Blindman67
Blindman67

Reputation: 54026

Why is webAssembly function almost 300 time slower than same JS function

Find length of line 300* slower

First of I have read the answer to Why is my WebAssembly function slower than the JavaScript equivalent?

But it has shed little light on the problem, and I have invested a lot of time that may well be that yellow stuff against the wall.

I do not use globals, I do not use any memory. I have two simple functions that find the length of a line segment and compare them to the same thing in plain old Javascript. I have 4 params 3 more locals and returns a float or double.

On Chrome the Javascript is 40 times faster than the webAssembly and on firefox the wasm is almost 300 times slower than the Javascript.

jsPref test case.

I have added a test case to jsPref WebAssembly V Javascript math

What am I doing wrong?

Either

  1. I have missed an obvious bug, bad practice, or I am suffering coder stupidity.
  2. WebAssembly is not for 32bit OS (win 10 laptop i7CPU)
  3. WebAssembly is far from a ready technology.

Please please be option 1.

I have read the webAssembly use case

Re-use existing code by targeting WebAssembly, embedded in a larger JavaScript / HTML application. This could be anything from simple helper libraries, to compute-oriented task offload.

I was hoping I could replace some geometry libs with webAssembly to get some extra performance. I was hoping that it would be awesome, like 10 or more times faster. BUT 300 times slower WTF.


UPDATE

This is not a JS optimisation issues.

To ensure that optimisation has as little as possible effect I have tested using the following methods to reduce or eliminate any optimisation bias..
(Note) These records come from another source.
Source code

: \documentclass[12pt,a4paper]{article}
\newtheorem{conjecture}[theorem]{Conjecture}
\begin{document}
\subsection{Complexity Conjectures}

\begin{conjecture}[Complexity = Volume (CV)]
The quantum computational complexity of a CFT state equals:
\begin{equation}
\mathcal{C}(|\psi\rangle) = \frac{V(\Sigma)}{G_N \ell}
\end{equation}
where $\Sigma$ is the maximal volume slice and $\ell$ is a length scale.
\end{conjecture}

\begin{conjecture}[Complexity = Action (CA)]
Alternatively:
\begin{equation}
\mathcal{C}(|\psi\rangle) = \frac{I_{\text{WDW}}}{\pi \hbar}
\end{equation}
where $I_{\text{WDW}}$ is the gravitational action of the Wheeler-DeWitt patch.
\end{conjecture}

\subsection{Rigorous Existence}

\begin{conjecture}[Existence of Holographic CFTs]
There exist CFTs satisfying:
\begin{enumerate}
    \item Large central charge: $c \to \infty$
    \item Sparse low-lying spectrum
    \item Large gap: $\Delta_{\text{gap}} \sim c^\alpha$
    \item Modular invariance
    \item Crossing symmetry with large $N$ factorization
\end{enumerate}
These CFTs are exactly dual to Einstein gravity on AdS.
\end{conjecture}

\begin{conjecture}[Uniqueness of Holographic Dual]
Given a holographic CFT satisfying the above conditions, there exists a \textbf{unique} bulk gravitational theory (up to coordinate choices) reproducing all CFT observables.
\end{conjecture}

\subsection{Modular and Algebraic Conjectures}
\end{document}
// setup and associated functions
    const setOf = (count, callback) => {var a = [],i = 0; while (i < count) { a.push(callback(i ++)) } return a };
    const rand  = (min = 1, max = min + (min = 0)) => Math.random() * (max - min) + min;
    const a = setOf(100009,i=>rand(-100000,100000));
    var bigCount = 0;




    function len(x,y,x1,y1){
        var nx = x1 - x;
        var ny = y1 - y;
        return Math.sqrt(nx * nx + ny * ny);
    }
    function lenSlow(x,y,x1,y1){
        var nx = x1 - x;
        var ny = y1 - y;
        return Math.hypot(nx,ny);
    }
    function lenEmpty(x,y,x1,y1){
        return x;
    }


// Test functions in same scope as above. None is in global scope
// Each function is copied 4 time and tests are performed randomly.
// c += length(...  to ensure all code is executed. 
// bigCount += c to ensure whole function is executed.
// 4 lines for each function to reduce a inlining skew
// all values are randomly generated doubles 
// each function call returns a different result.

tests : [{
        func : function (){
            var i,c=0,a1,a2,a3,a4;
            for (i = 0; i < 10000; i += 1) {
                a1 = a[i];
                a2 = a[i+1];
                a3 = a[i+2];
                a4 = a[i+3];
                c += length(a1,a2,a3,a4);
                c += length(a2,a3,a4,a1);
                c += length(a3,a4,a1,a2);
                c += length(a4,a1,a2,a3);
            }
            bigCount = (bigCount + c) % 1000;
        },
        name : "length64",
    },{
        func : function (){
            var i,c=0,a1,a2,a3,a4;
            for (i = 0; i < 10000; i += 1) {
                a1 = a[i];
                a2 = a[i+1];
                a3 = a[i+2];
                a4 = a[i+3];
                c += lengthF(a1,a2,a3,a4);
                c += lengthF(a2,a3,a4,a1);
                c += lengthF(a3,a4,a1,a2);
                c += lengthF(a4,a1,a2,a3);
            }
            bigCount = (bigCount + c) % 1000;
        },
        name : "length32",
    },{
        func : function (){
            var i,c=0,a1,a2,a3,a4;
            for (i = 0; i < 10000; i += 1) {
                a1 = a[i];
                a2 = a[i+1];
                a3 = a[i+2];
                a4 = a[i+3];                    
                c += len(a1,a2,a3,a4);
                c += len(a2,a3,a4,a1);
                c += len(a3,a4,a1,a2);
                c += len(a4,a1,a2,a3);
            }
            bigCount = (bigCount + c) % 1000;
        },
        name : "length JS",
    },{
        func : function (){
            var i,c=0,a1,a2,a3,a4;
            for (i = 0; i < 10000; i += 1) {
                a1 = a[i];
                a2 = a[i+1];
                a3 = a[i+2];
                a4 = a[i+3];                    
                c += lenSlow(a1,a2,a3,a4);
                c += lenSlow(a2,a3,a4,a1);
                c += lenSlow(a3,a4,a1,a2);
                c += lenSlow(a4,a1,a2,a3);
            }
            bigCount = (bigCount + c) % 1000;
        },
        name : "Length JS Slow",
    },{
        func : function (){
            var i,c=0,a1,a2,a3,a4;
            for (i = 0; i < 10000; i += 1) {
                a1 = a[i];
                a2 = a[i+1];
                a3 = a[i+2];
                a4 = a[i+3];                    
                c += lenEmpty(a1,a2,a3,a4);
                c += lenEmpty(a2,a3,a4,a1);
                c += lenEmpty(a3,a4,a1,a2);
                c += lenEmpty(a4,a1,a2,a3);
            }
            bigCount = (bigCount + c) % 1000;
        },
        name : "Empty",
    }
],

Results from update.

Because there is a lot more overhead in the test the results are closer but the JS code is still two orders of magnitude faster.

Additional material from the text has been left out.